By now he might have dispensed entirely with the original Kathy, if, on a steamy morning, he hadn’t believed he recognized her at a street crossing. Realizing at once that Katherine Volkov, actual or fictitious, was his overwhelming belief, he began scurrying bumping painting retching almost it was such a short green and all his fellow pedestrians equally determined or desperate: while Kathy sailed on, away.
She appeared leggier than before: long, burnished legs. As she ran, and propped, and ran, her eyes, of the same blazing blue, flashed a white warning from their corners; and what had been her starfish breasts were jolted into flesh.

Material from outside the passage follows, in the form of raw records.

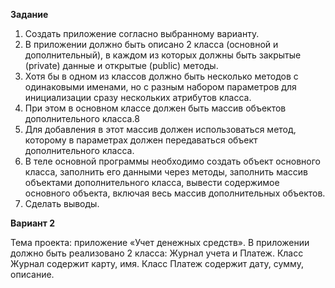 **Задание**
  1. Создать приложение согласно выбранному варианту.
  2. В приложении должно быть описано 2 класса (основной и дополнительный), в каждом из которых должны быть закрытые (private) данные
и открытые (public) методы.
  3. Хотя бы в одном из классов должно быть несколько методов с одинаковыми именами, но с разным набором параметров для инициализации
сразу нескольких атрибутов класса.
  4. При этом в основном классе должен быть массив объектов дополнительного класса.8
  5. Для добавления в этот массив должен использоваться метод, которому в параметрах должен передаваться объект дополнительного класса.
  6. В теле основной программы необходимо создать объект основного
класса, заполнить его данными через методы, заполнить массив объектами
дополнительного класса, вывести содержимое основного объекта, включая
весь массив дополнительных объектов.
  7. Сделать выводы.

**Вариант 2**

  Тема проекта: приложение «Учет денежных средств».
  В приложении должно быть реализовано 2 класса: Журнал учета
и Платеж. Класс Журнал содержит карту, имя. Класс Платеж содержит
дату, сумму, описание.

He ran after. Might have been caught in mid-stream by the red. Collided with a vast soft woman the impact made surprisingly hard. It stopped him calling out to Kathy. Fractured the intention at chest level. Almost winded. The woman was a laugher.
He scuttled on freakishly and caught up in a quiet street beside a church under some scorched planes.

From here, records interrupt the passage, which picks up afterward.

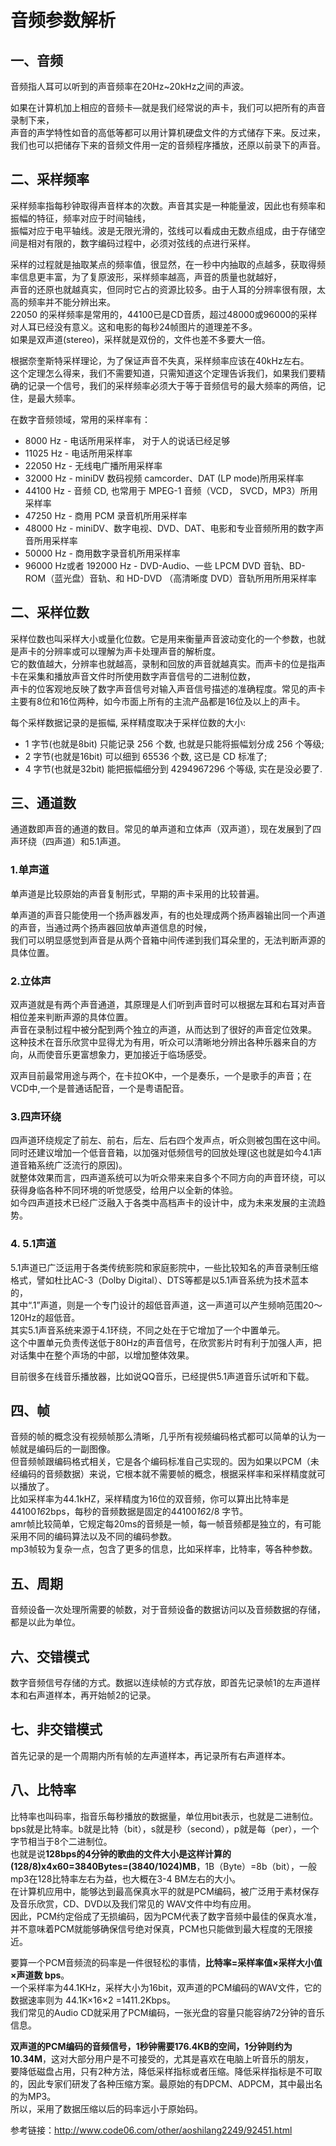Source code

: # 音频参数解析

## 一、音频
音频指人耳可以听到的声音频率在20Hz~20kHz之间的声波。  


如果在计算机加上相应的音频卡—就是我们经常说的声卡，我们可以把所有的声音录制下来，  
声音的声学特性如音的高低等都可以用计算机硬盘文件的方式储存下来。反过来，我们也可以把储存下来的音频文件用一定的音频程序播放，还原以前录下的声音。

## 二、采样频率
采样频率指每秒钟取得声音样本的次数。声音其实是一种能量波，因此也有频率和振幅的特征，频率对应于时间轴线，  
振幅对应于电平轴线。波是无限光滑的，弦线可以看成由无数点组成，由于存储空间是相对有限的，数字编码过程中，必须对弦线的点进行采样。  


采样的过程就是抽取某点的频率值，很显然，在一秒中内抽取的点越多，获取得频率信息更丰富，为了复原波形，采样频率越高，声音的质量也就越好，  
声音的还原也就越真实，但同时它占的资源比较多。由于人耳的分辨率很有限，太高的频率并不能分辨出来。  
22050 的采样频率是常用的，44100已是CD音质，超过48000或96000的采样对人耳已经没有意义。这和电影的每秒24帧图片的道理差不多。  
如果是双声道(stereo)，采样就是双份的，文件也差不多要大一倍。


根据奈奎斯特采样理论，为了保证声音不失真，采样频率应该在40kHz左右。  
这个定理怎么得来，我们不需要知道，只需知道这个定理告诉我们，如果我们要精确的记录一个信号，我们的采样频率必须大于等于音频信号的最大频率的两倍，记住，是最大频率。


在数字音频领域，常用的采样率有：
+ 8000 Hz - 电话所用采样率， 对于人的说话已经足够
+ 11025 Hz - 电话所用采样率
+ 22050 Hz - 无线电广播所用采样率
+ 32000 Hz - miniDV 数码视频 camcorder、DAT (LP mode)所用采样率
+ 44100 Hz - 音频 CD, 也常用于 MPEG-1 音频（VCD， SVCD，MP3）所用采样率
+ 47250 Hz - 商用 PCM 录音机所用采样率
+ 48000 Hz - miniDV、数字电视、DVD、DAT、电影和专业音频所用的数字声音所用采样率
+ 50000 Hz - 商用数字录音机所用采样率
+ 96000 Hz或者 192000 Hz - DVD-Audio、一些 LPCM DVD 音轨、BD-ROM（蓝光盘）音轨、和 HD-DVD （高清晰度 DVD）音轨所用所用采样率

## 二、采样位数
采样位数也叫采样大小或量化位数。它是用来衡量声音波动变化的一个参数，也就是声卡的分辨率或可以理解为声卡处理声音的解析度。  
它的数值越大，分辨率也就越高，录制和回放的声音就越真实。而声卡的位是指声卡在采集和播放声音文件时所使用数字声音信号的二进制位数，  
声卡的位客观地反映了数字声音信号对输入声音信号描述的准确程度。常见的声卡主要有8位和16位两种，如今市面上所有的主流产品都是16位及以上的声卡。


每个采样数据记录的是振幅, 采样精度取决于采样位数的大小:
+ 1 字节(也就是8bit) 只能记录 256 个数, 也就是只能将振幅划分成 256 个等级;
+ 2 字节(也就是16bit) 可以细到 65536 个数, 这已是 CD 标准了;
+ 4 字节(也就是32bit) 能把振幅细分到 4294967296 个等级, 实在是没必要了.

## 三、通道数
通道数即声音的通道的数目。常见的单声道和立体声（双声道），现在发展到了四声环绕（四声道）和5.1声道。

### 1.单声道

单声道是比较原始的声音复制形式，早期的声卡采用的比较普遍。  


单声道的声音只能使用一个扬声器发声，有的也处理成两个扬声器输出同一个声道的声音，当通过两个扬声器回放单声道信息的时候，  
我们可以明显感觉到声音是从两个音箱中间传递到我们耳朵里的，无法判断声源的具体位置。

### 2.立体声
双声道就是有两个声音通道，其原理是人们听到声音时可以根据左耳和右耳对声音相位差来判断声源的具体位置。  
声音在录制过程中被分配到两个独立的声道，从而达到了很好的声音定位效果。  
这种技术在音乐欣赏中显得尤为有用，听众可以清晰地分辨出各种乐器来自的方向，从而使音乐更富想象力，更加接近于临场感受。  


双声目前最常用途与两个，在卡拉OK中，一个是奏乐，一个是歌手的声音；在VCD中,一个是普通话配音，一个是粤语配音。

### 3.四声环绕
四声道环绕规定了前左、前右，后左、后右四个发声点，听众则被包围在这中间。  
同时还建议增加一个低音音箱，以加强对低频信号的回放处理(这也就是如今4.1声道音箱系统广泛流行的原因)。  
就整体效果而言，四声道系统可以为听众带来来自多个不同方向的声音环绕，可以获得身临各种不同环境的听觉感受，给用户以全新的体验。  
如今四声道技术已经广泛融入于各类中高档声卡的设计中，成为未来发展的主流趋势。

### 4. 5.1声道
5.1声道已广泛运用于各类传统影院和家庭影院中，一些比较知名的声音录制压缩格式，譬如杜比AC-3（Dolby Digital）、DTS等都是以5.1声音系统为技术蓝本的，  
其中“.1”声道，则是一个专门设计的超低音声道，这一声道可以产生频响范围20～120Hz的超低音。  
其实5.1声音系统来源于4.1环绕，不同之处在于它增加了一个中置单元。  
这个中置单元负责传送低于80Hz的声音信号，在欣赏影片时有利于加强人声，把对话集中在整个声场的中部，以增加整体效果。


目前很多在线音乐播放器，比如说QQ音乐，已经提供5.1声道音乐试听和下载。

## 四、帧
音频的帧的概念没有视频帧那么清晰，几乎所有视频编码格式都可以简单的认为一帧就是编码后的一副图像。  
但音频帧跟编码格式相关，它是各个编码标准自己实现的。因为如果以PCM（未经编码的音频数据）来说，它根本就不需要帧的概念，根据采样率和采样精度就可以播放了。  
比如采样率为44.1kHZ，采样精度为16位的双音频，你可以算出比特率是44100*16*2bps，每秒的音频数据是固定的44100*16*2/8 字节。  
amr帧比较简单，它规定每20ms的音频是一帧，每一帧音频都是独立的，有可能采用不同的编码算法以及不同的编码参数。  
mp3帧较为复杂一点，包含了更多的信息，比如采样率，比特率，等各种参数。

## 五、周期
音频设备一次处理所需要的帧数，对于音频设备的数据访问以及音频数据的存储，都是以此为单位。

## 六、交错模式
数字音频信号存储的方式。数据以连续帧的方式存放，即首先记录帧1的左声道样本和右声道样本，再开始帧2的记录。

## 七、非交错模式
首先记录的是一个周期内所有帧的左声道样本，再记录所有右声道样本。

## 八、比特率
比特率也叫码率，指音乐每秒播放的数据量，单位用bit表示，也就是二进制位。  
bps就是比特率。b就是比特（bit），s就是秒（second），p就是每（per），一个字节相当于8个二进制位。  
也就是说**128bps的4分钟的歌曲的文件大小是这样计算的(128/8)x4x60=3840Bytes=(3840/1024)MB**，1B（Byte）=8b（bit），一般mp3在128比特率左右为益，也大概在3-4 BM左右的大小。  
在计算机应用中，能够达到最高保真水平的就是PCM编码，被广泛用于素材保存及音乐欣赏，CD、DVD以及我们常见的 WAV文件中均有应用。  
因此，PCM约定俗成了无损编码，因为PCM代表了数字音频中最佳的保真水准，并不意味着PCM就能够确保信号绝对保真，PCM也只能做到最大程度的无限接近。


要算一个PCM音频流的码率是一件很轻松的事情，**比特率=采样率值×采样大小值×声道数 bps**。  
一个采样率为44.1KHz，采样大小为16bit，双声道的PCM编码的WAV文件，它的数据速率则为 44.1K×16×2 =1411.2Kbps。  
我们常见的Audio CD就采用了PCM编码，一张光盘的容量只能容纳72分钟的音乐信息。


**双声道的PCM编码的音频信号，1秒钟需要176.4KB的空间，1分钟则约为10.34M**，这对大部分用户是不可接受的，尤其是喜欢在电脑上听音乐的朋友，  
要降低磁盘占用，只有2种方法，降低采样指标或者压缩。降低采样指标是不可取的，因此专家们研发了各种压缩方案。最原始的有DPCM、ADPCM，其中最出名的为MP3。  
所以，采用了数据压缩以后的码率远小于原始码。


参考链接：http://www.code06.com/other/aoshilang2249/92451.html
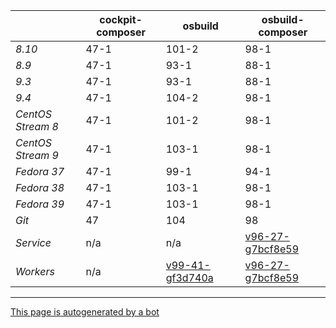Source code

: |       | cockpit-composer    | osbuild    | osbuild-composer    |
|-------|---------------------|------------|---------------------|
*8.10* | 47-1 | 101-2 | 98-1
*8.9* | 47-1 | 93-1 | 88-1
*9.3* | 47-1 | 93-1 | 88-1
*9.4* | 47-1 | 104-2 | 98-1
*CentOS Stream 8* | 47-1 | 101-2 | 98-1
*CentOS Stream 9* | 47-1 | 103-1 | 98-1
*Fedora 37* | 47-1 | 99-1 | 94-1
*Fedora 38* | 47-1 | 103-1 | 98-1
*Fedora 39* | 47-1 | 103-1 | 98-1
*Git* | 47 | 104 | 98
*Service* | n/a | n/a | [v96-27-g7bcf8e59](https://github.com/osbuild/osbuild-composer/compare/v96-27-g7bcf8e59...main)
*Workers* | n/a | [v99-41-gf3d740a](https://github.com/osbuild/osbuild/compare/v99-41-gf3d740a...main) | [v96-27-g7bcf8e59](https://github.com/osbuild/osbuild-composer/compare/v96-27-g7bcf8e59...main)

---

[This page is autogenerated by a bot](https://gitlab.cee.redhat.com/osbuild/guides-bot/-/blob/main/release_overview.py)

‘Aren’t you Katherine Volkov?’ He heard his own, stupid giggle.
‘Yes—Mr Duffield.’ She waited with a resigned politeness: he might have been a friend of her mother’s.
‘So you’re leaving,’ he blathered. ‘Perhaps we’ll see you at Flint Street before you go.’
Was his hat set too rakishly? She was looking embarrassed, perhaps sulking, at the pavement, a bundle of sheet music curving under her arm.
She said: ‘Yes, Mr Duffield,’ and smiled a rather thin smile.
‘You’ve altered, Kathy. You’ve grown. I almost didn’t recognize you.’ As silly as that: an old coot embarrassing children with obvious remarks; his hands looked scabby and freckled.
‘I’m fourteen in nine days’ time.’
A whole year.
Then a shower of music burst from under her arm, and he helped her gather up the sheets from the pavement. It saved them further embarrassment.
‘I must go now,’ she said; she had the music to return.
There was no reason why she shouldn’t look composed: their meeting had been an accident, not an assignation.
He took a street in an inconvenient direction, while remembering Sid Cupples, an old bloke from his boyhood who knew most of the reasons and answers. Sid had been thrown from a horse, and walked for ever after with a bent leg; it gave him a curious wishbone look: frail but resilient.
 
When he could bear it no longer, he didn’t ask, but told Rhoda: ‘The little Volkov must have left by now.’
‘Oh, no.’ Rhoda was smoothing a grey-white garment with an iron. ‘She’s leaving tomorrow evening. Pity it’s the evening. I shan’t be able to see her off.’ The act of ironing always seemed to soothe Rhoda. ‘I can’t very well abandon the cats again.’ Kathy, as self-sufficient as a cat, would barely notice. ‘A long journey for a young girl—on her own—at night.’ Rhoda’s iron felt its way tentatively.
He realized she was ironing a little nightgown of such antiquity she might have worn it as a young girl. It was trimmed with scallops of torn lace, grubby with age, or night journeys.